EXERCISE INSTRUCTIONS
Only a number is expected: how many lines in these records mention the word "Learning"?
*** Opening MATERIAL FOR THIS EXERCISE ***
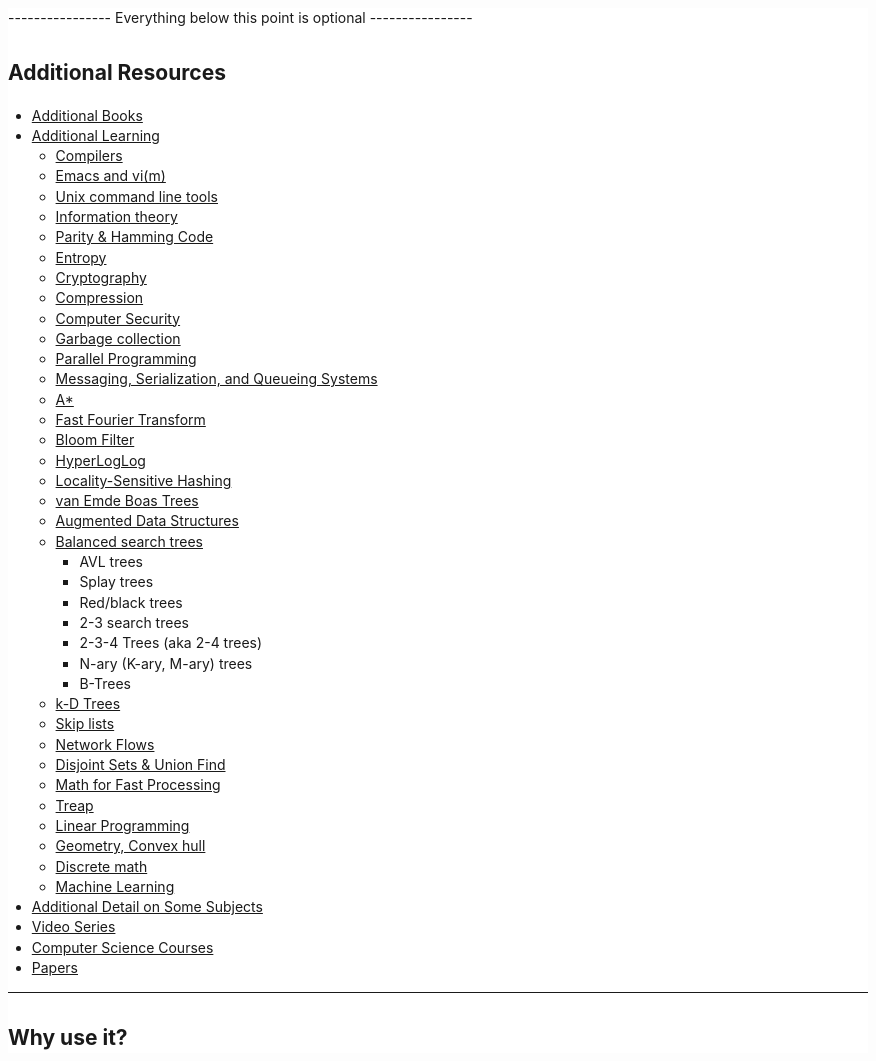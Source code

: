 ---------------- Everything below this point is optional ----------------

## Additional Resources

- [Additional Books](#additional-books)
- [Additional Learning](#additional-learning)
  - [Compilers](#compilers)
  - [Emacs and vi(m)](#emacs-and-vim)
  - [Unix command line tools](#unix-command-line-tools)
  - [Information theory](#information-theory-videos)
  - [Parity & Hamming Code](#parity--hamming-code-videos)
  - [Entropy](#entropy)
  - [Cryptography](#cryptography)
  - [Compression](#compression)
  - [Computer Security](#computer-security)
  - [Garbage collection](#garbage-collection)
  - [Parallel Programming](#parallel-programming)
  - [Messaging, Serialization, and Queueing Systems](#messaging-serialization-and-queueing-systems)
  - [A\*](#a)
  - [Fast Fourier Transform](#fast-fourier-transform)
  - [Bloom Filter](#bloom-filter)
  - [HyperLogLog](#hyperloglog)
  - [Locality-Sensitive Hashing](#locality-sensitive-hashing)
  - [van Emde Boas Trees](#van-emde-boas-trees)
  - [Augmented Data Structures](#augmented-data-structures)
  - [Balanced search trees](#balanced-search-trees)
    - AVL trees
    - Splay trees
    - Red/black trees
    - 2-3 search trees
    - 2-3-4 Trees (aka 2-4 trees)
    - N-ary (K-ary, M-ary) trees
    - B-Trees
  - [k-D Trees](#k-d-trees)
  - [Skip lists](#skip-lists)
  - [Network Flows](#network-flows)
  - [Disjoint Sets & Union Find](#disjoint-sets--union-find)
  - [Math for Fast Processing](#math-for-fast-processing)
  - [Treap](#treap)
  - [Linear Programming](#linear-programming-videos)
  - [Geometry, Convex hull](#geometry-convex-hull-videos)
  - [Discrete math](#discrete-math)
  - [Machine Learning](#machine-learning)
- [Additional Detail on Some Subjects](#additional-detail-on-some-subjects)
- [Video Series](#video-series)
- [Computer Science Courses](#computer-science-courses)
- [Papers](#papers)

---

## Why use it?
*** Closing MATERIAL FOR THIS EXERCISE ***
RESPONSE TO THIS EXERCISE
2